* Dataset content

##########

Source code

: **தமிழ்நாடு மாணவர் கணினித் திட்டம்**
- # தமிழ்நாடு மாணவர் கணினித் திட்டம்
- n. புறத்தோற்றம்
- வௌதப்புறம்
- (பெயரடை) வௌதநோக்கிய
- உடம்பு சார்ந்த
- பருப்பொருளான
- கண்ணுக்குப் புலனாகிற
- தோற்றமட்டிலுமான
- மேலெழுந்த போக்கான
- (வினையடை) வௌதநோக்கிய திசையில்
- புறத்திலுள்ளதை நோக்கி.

##########

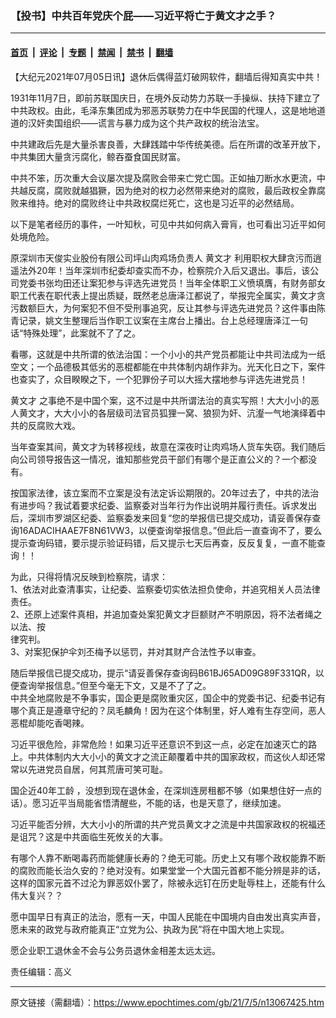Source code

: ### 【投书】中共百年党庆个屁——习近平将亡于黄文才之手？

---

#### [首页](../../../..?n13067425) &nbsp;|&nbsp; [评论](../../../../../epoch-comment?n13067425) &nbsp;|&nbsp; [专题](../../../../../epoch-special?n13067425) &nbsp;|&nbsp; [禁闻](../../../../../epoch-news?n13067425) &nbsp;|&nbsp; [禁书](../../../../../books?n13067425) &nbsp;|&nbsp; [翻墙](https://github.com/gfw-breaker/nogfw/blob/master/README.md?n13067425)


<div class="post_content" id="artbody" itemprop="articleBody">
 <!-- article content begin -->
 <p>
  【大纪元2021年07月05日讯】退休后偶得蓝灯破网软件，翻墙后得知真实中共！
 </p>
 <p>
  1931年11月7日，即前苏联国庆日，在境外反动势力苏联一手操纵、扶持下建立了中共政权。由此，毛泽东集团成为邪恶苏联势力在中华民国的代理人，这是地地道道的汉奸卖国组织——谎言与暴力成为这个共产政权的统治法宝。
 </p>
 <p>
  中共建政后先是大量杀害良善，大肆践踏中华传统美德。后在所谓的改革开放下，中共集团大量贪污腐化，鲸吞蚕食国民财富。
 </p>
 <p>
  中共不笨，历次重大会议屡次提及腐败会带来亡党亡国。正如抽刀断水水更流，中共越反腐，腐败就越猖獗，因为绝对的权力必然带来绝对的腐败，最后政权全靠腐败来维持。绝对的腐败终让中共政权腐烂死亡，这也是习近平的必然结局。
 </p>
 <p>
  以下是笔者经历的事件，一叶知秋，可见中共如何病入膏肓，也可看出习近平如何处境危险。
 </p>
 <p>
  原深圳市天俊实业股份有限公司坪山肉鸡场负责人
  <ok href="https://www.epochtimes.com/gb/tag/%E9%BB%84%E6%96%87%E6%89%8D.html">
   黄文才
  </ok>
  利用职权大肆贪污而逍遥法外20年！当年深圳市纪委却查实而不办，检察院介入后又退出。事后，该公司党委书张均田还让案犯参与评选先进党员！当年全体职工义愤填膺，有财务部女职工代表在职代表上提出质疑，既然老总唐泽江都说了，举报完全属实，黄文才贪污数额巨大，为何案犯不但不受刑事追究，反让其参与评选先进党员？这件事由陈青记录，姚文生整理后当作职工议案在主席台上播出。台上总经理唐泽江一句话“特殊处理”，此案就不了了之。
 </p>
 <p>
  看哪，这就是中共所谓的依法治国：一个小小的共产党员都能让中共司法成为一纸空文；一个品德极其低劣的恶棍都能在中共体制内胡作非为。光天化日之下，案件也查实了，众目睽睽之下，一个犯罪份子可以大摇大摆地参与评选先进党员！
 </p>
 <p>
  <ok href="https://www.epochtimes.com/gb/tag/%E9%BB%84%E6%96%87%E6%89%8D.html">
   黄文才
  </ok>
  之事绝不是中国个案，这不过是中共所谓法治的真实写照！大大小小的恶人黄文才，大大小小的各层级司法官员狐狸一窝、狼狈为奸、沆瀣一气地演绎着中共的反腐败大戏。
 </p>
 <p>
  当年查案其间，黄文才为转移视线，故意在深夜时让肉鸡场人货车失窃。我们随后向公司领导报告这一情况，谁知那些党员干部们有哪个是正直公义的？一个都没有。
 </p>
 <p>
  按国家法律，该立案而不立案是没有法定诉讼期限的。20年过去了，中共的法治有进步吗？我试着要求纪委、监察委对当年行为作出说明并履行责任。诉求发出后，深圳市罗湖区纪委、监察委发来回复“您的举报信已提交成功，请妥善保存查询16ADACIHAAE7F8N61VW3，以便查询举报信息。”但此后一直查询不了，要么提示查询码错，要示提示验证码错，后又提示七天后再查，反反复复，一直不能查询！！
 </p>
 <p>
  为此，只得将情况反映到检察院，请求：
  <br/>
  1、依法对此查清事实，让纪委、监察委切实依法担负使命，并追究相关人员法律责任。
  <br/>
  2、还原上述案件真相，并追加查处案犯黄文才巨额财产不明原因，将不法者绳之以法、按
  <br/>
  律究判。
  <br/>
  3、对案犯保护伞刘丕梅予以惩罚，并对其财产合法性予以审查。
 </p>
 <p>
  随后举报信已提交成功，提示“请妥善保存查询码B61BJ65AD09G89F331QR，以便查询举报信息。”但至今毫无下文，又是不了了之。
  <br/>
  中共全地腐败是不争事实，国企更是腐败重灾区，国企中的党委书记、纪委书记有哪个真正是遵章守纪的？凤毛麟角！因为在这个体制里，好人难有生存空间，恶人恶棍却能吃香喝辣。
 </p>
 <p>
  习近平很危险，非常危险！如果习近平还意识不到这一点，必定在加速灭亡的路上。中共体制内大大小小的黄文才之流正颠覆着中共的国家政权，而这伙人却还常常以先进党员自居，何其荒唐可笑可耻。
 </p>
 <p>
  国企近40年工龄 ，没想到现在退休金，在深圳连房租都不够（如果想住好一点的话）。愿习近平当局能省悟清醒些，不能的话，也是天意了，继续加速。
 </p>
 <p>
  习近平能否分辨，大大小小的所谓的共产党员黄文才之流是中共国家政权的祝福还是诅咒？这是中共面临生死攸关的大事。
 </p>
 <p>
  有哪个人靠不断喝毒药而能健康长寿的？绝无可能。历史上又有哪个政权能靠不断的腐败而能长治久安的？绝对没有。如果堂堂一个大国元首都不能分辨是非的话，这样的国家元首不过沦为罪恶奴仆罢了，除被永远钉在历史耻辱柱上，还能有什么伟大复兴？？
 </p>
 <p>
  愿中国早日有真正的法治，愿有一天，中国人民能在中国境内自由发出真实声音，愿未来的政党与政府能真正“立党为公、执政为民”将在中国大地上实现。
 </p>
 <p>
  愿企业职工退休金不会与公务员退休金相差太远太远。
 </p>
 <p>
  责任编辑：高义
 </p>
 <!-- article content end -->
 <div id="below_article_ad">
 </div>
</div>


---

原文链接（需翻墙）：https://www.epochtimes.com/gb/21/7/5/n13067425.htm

##########

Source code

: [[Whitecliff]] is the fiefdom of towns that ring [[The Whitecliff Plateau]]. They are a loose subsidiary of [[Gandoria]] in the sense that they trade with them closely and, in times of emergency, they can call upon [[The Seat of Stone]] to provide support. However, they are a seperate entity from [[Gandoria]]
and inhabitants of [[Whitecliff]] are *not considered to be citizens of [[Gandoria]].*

##########

Show every line from the entries above in which "Whitecliff" appears.

* Completed task
: [[Whitecliff]] is the fiefdom of towns that ring [[The Whitecliff Plateau]]. They are a loose subsidiary of [[Gandoria]] in the sense that they trade with them closely and, in times of emergency, they can call upon [[The Seat of Stone]] to provide support. However, they are a seperate entity from [[Gandoria]]
and inhabitants of [[Whitecliff]] are *not considered to be citizens of [[Gandoria]].*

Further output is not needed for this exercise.